A father whose two-year-old daughter stopped breathing has praised a “brilliant” emergency phone line operator who helped save her life by guiding him through CPR.
Mark Cummins, 37, from Alton in Hampshire, urged all parents to learn first aid as it could mean “the difference between life or death”.
He told the PA news agency that his daughter Shannon collapsed on Saturday morning because her immune system has been weakened by lockdowns.
“I realised that she wasn’t breathing and she was blue.”
That is when he called 999 and spoke to an operator who told Mr Cummins, who had never learned CPR, how to perform chest compressions with rescue breaths.
“I was in such a panic and nothing was going into my brain,” the father-of-four said.
“But eventually he calmed me down and said ‘look, this is what you need to do’.”
The toddler started breathing again though she remained unconscious until an ambulance crew arrived.
Mr Cummins immediately signed up for a free council-run first aid course and encouraged others to do the same.
He said: “If you can take five or six hours out of your time, you can save a child’s life or someone else’s life.
“I think every parent should learn some form of CPR.
“I didn’t know anything about it and I had to learn yesterday over the phone.
“If I already knew that information, I could have kick-started (CPR) before I’d even picked up the phone.”
Finding his mobile and dialling 999 wasted one minute that could have meant “the difference between life or death”, he said.
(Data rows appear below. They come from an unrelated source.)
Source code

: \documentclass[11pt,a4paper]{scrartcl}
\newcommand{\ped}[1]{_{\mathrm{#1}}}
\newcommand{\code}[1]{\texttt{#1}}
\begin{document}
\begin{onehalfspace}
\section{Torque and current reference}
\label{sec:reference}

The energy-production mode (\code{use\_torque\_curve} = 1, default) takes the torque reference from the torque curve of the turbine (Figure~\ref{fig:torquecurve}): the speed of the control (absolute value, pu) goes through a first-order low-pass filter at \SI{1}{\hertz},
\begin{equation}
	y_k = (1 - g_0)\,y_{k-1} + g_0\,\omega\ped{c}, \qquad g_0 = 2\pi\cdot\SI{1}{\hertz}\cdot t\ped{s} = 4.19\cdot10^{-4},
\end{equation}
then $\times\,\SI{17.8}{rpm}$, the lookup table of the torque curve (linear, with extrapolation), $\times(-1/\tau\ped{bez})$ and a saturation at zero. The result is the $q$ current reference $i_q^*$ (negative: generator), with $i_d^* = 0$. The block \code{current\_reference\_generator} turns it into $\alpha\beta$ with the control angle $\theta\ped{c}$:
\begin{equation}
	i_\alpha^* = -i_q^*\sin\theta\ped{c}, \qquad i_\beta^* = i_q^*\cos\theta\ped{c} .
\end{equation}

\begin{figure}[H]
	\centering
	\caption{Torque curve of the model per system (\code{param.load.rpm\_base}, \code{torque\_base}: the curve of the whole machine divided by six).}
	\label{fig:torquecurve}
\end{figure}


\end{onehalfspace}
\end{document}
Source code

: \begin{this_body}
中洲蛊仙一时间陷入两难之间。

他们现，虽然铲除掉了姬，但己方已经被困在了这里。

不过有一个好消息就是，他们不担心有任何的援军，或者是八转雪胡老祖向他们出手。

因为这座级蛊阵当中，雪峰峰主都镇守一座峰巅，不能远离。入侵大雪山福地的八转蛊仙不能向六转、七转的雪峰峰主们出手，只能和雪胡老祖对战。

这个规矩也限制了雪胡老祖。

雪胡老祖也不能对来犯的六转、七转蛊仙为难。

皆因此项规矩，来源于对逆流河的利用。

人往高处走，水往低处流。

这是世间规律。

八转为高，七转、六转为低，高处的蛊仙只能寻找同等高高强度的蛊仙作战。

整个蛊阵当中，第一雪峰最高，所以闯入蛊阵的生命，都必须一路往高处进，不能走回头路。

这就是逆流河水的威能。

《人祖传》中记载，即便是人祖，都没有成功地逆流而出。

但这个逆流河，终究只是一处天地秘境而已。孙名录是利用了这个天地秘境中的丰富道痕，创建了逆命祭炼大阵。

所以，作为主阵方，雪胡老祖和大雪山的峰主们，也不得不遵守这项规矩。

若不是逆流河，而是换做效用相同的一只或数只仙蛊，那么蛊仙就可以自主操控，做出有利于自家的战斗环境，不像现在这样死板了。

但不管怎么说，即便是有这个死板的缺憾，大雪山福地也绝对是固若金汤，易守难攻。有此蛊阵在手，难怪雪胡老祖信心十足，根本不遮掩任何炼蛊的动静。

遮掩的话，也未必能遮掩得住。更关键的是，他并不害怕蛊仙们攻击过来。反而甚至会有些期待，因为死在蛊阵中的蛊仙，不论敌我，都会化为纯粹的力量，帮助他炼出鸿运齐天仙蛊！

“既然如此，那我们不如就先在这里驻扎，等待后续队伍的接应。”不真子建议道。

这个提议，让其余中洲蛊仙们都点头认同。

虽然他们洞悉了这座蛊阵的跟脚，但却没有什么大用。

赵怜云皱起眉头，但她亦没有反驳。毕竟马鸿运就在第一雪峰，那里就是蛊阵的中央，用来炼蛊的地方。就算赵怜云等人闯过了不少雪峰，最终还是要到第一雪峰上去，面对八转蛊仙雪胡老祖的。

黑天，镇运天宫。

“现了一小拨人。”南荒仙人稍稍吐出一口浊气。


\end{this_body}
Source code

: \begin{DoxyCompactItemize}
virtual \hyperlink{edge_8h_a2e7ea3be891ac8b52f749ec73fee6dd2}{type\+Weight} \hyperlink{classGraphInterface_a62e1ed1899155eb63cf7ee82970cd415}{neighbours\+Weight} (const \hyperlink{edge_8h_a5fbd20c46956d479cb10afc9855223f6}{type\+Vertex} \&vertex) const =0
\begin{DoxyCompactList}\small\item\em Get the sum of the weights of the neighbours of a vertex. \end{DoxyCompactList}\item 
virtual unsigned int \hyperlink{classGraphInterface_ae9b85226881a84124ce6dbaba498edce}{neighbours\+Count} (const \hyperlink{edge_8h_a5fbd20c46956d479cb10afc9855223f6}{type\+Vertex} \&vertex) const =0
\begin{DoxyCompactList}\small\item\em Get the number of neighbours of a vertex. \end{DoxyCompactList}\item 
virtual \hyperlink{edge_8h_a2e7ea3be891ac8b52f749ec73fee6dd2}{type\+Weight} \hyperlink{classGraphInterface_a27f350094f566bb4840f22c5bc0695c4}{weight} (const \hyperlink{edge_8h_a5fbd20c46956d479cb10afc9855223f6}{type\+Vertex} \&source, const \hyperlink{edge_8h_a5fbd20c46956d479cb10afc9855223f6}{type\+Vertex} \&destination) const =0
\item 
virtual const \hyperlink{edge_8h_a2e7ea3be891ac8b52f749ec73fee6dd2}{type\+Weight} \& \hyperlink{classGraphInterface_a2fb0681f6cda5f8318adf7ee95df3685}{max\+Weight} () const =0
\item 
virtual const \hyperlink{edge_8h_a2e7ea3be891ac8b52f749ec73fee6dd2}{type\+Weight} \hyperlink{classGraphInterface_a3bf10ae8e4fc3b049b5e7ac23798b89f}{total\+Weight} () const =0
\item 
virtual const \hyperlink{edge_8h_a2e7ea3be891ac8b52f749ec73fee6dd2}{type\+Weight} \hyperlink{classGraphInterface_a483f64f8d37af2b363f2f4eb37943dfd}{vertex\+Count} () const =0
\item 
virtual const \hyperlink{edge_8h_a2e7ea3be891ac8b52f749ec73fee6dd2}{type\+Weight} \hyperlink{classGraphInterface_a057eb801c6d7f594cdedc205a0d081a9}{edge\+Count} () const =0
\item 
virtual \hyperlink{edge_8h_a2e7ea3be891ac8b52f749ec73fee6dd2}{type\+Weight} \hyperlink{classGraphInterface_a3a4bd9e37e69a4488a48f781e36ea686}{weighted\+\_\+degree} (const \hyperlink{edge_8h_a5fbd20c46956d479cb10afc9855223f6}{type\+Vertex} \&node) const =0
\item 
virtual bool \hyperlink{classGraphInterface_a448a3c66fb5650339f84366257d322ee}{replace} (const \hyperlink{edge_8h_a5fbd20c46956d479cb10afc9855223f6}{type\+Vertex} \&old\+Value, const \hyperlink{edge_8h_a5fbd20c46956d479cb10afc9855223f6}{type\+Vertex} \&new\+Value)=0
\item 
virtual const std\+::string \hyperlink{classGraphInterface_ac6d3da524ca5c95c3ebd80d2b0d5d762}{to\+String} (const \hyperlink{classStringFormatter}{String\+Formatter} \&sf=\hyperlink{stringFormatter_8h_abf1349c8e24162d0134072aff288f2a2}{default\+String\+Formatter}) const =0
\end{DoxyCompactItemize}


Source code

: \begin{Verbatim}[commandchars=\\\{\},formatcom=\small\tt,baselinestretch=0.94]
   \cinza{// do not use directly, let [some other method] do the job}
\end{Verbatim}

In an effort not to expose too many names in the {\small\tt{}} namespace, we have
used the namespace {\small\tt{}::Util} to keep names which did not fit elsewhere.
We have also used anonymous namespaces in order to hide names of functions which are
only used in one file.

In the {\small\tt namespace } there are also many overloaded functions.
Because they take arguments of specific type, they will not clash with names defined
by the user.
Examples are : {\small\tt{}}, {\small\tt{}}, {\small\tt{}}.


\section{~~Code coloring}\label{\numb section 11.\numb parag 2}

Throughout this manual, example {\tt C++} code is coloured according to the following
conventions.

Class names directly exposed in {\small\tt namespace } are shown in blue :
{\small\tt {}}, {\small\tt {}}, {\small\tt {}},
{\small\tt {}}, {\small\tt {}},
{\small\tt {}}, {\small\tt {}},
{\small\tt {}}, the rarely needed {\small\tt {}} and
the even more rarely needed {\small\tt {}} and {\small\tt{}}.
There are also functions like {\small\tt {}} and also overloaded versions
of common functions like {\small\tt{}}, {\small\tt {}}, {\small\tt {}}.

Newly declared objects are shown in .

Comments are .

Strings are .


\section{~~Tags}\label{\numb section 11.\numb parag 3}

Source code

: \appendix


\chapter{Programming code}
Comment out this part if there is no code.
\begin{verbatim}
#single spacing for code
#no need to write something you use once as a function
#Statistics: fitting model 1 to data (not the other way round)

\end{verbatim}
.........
“I don’t think the people on the end of the phones are praised enough,” he said.
The little girl has her mother by her side in hospital where she is undergoing tests.
Her father said: “They think that because she was born just before lockdown, she’s had no physical contact with anybody, so she’s got a really poor immune system.”
Blood tests revealed she had two viruses “that should never have brought her down”, according to Mr Cummins.
During the pandemic, Shannon’s only contact was with Mr Cummins, who was at home on furlough from his job as a stock replenisher at Sainsbury’s, and his wife Emma, 32, who was on maternity leave.
The parents will have to shield her from even a “little tickly cough or cold” for fear that any infection will trigger more convulsions, he said.